Análise sobre o sistema recursal alemão em matéria penal e o início da execução da pena no país

Portão de Brandemburgo, Berlim, Alemanha. Imagem: Pixabay

I. Introdução

A questão da constitucionalidade da execução provisória de pena, após idas e vindas, volta à pauta do Supremo Tribunal Federal (ADCs 43, 44 e 54) nesta quinta-feira, 17 de outubro de 2019.

Livrando-se dos adornos, ela parece colocar em disputa, de forma muito simplificada, dois importantes argumentos, um de estatura deontológica e outro de ordem consequencialista: o direito fundamental à presunção de inocência até o trânsito em julgado da sentença penal condenatória (art. 5º LVII) e uma maior capacidade de funcionamento da justiça penal. Cada uma dessas duas dimensões recebe contra-argumentos de várias ordens.

Em relação à primeira, tenta-se driblar a força cogente de argumentos deontológicos por meio de interpretações sobre o significado de ‘’trânsito em julgado’’. Em relação à segunda, que leva em conta o valor “efetividade”, é muito comum vermos comparações com outras ordens jurídicas, que executariam a pena de forma mais célere que o Brasil e, portanto, seriam “mais efetivas” que a nossa.

Entre os exemplos, cita-se muito a Alemanha. Portanto, entendemos conveniente esclarecer o que se passa no Direito alemão.

Para esclarecer o momento do início da execução da pena no Direito alemão – que se dá apenas após o trânsito em julgado (§ 449 StPO) –1 entendemos fundamental, em primeiro lugar, apresentar o sistema de competência jurisdicional material para julgamento de casos penais (II). Em seguida, é preciso entender o sistema recursal (III). Por fim, dedicaremos algumas palavras ao trânsito em julgado do Direito alemão (IV) e teceremos breves comentários comparativos (V).

Ao leitor mais exigente, é importante deixar claro que, pela brevidade do tempo em decorrência da subtaneidade da colocação do tema em pauta, as linhas a seguir não serão dedicadas a uma análise crítica da matéria, senão apenas a uma descrição de sua situação no Direito alemão.

II. Competência material para julgamento de casos penais no Direito alemão

A organização judiciária em matéria penal na Alemanha está estruturada, basicamente, em quatro espécies de tribunais, para as quais teremos que arriscar arbitrariamente alguma tradução simplificadora: Tribunal Local [Amtsgericht], Tribunal Estadual [Landgericht], Tribunal Superior Estadual [Oberlandesgericht] e o Tribunal Federativo [BGH Bundesgerichtshof]. Os três primeiros têm competência originária. Os três últimos têm competência recursal. O critério fixador da competência material originária, ou seja, para julgamento dos fatos em primeira instância, é a pena.

(conferir quadro sinóptico ao final, para melhor compreensão do arranjo)

a.

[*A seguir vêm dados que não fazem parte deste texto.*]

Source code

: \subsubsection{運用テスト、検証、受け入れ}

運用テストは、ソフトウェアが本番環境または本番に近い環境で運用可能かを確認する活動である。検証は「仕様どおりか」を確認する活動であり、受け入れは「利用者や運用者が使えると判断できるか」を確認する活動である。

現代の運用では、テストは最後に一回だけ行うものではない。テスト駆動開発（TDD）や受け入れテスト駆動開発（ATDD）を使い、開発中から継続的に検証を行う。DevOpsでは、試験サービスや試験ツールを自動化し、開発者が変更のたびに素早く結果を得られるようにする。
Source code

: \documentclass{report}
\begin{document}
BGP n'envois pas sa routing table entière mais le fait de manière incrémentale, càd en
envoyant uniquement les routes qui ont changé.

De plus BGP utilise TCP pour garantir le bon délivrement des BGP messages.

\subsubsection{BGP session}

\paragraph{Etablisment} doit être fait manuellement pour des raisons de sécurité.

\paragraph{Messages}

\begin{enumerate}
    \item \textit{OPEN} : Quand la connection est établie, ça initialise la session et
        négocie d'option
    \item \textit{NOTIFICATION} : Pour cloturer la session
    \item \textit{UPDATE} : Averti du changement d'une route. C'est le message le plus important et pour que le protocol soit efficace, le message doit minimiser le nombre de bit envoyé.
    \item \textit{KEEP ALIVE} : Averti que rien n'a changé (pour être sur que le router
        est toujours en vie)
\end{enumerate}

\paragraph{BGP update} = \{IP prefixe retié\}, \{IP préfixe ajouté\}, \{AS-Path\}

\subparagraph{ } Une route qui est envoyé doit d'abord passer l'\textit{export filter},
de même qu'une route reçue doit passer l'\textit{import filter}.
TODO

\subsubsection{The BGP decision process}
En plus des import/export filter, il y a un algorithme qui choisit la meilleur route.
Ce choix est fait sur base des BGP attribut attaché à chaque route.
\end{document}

O Tribunal Local (Amtsgericht – cf. §§ 24 ss. GVG)

O Tribunal Local é materialmente competente para o julgamento em primeira instância de casos em que não haja expectativa de que o acusado receba mais de quatro anos de pena restritiva de liberdade ou seja internado em hospital psiquiátrico como medida de segurança. Mesmo nestes casos, a competência ainda pode ser do Tribunal Estadual ou da Tribunal Superior Estadual, se a lei assim estabelecer (§ 24 Abs. 1 nr. 2 GVG) ou se o Ministério Público, por particularidades do caso concreto (proteção da vítima-testemunha ou relevância dos fatos), apresentar a denúncia ao Tribunal Estadual (§ 24 Abs. 1 nr. 3 GVG).

O Tribunal Local é composto por juízos singulares – que julgam sozinhos – e por colegiados [Schöffengerichte]. O Direito alemão confia a minoria dos casos penais ao julgamento de um juiz singular. Somente o julgamento de fatos penais com pena de prisão de até dois anos ou processados via ação penal privada são confiados a apenas um julgador (§ 25 GVG). À medida em que aumentam as penas potenciais, parece crescer também a desconfiança do legislador alemão em relação aos juízes. Fatos penais com penas de prisão de até quatro anos são julgados, também em primeira instância, por um colegiado, formado por um juiz togado [Berufsrichter] e dois juízes leigos [Schöffenrichter] (§§ 28 ss. GVG).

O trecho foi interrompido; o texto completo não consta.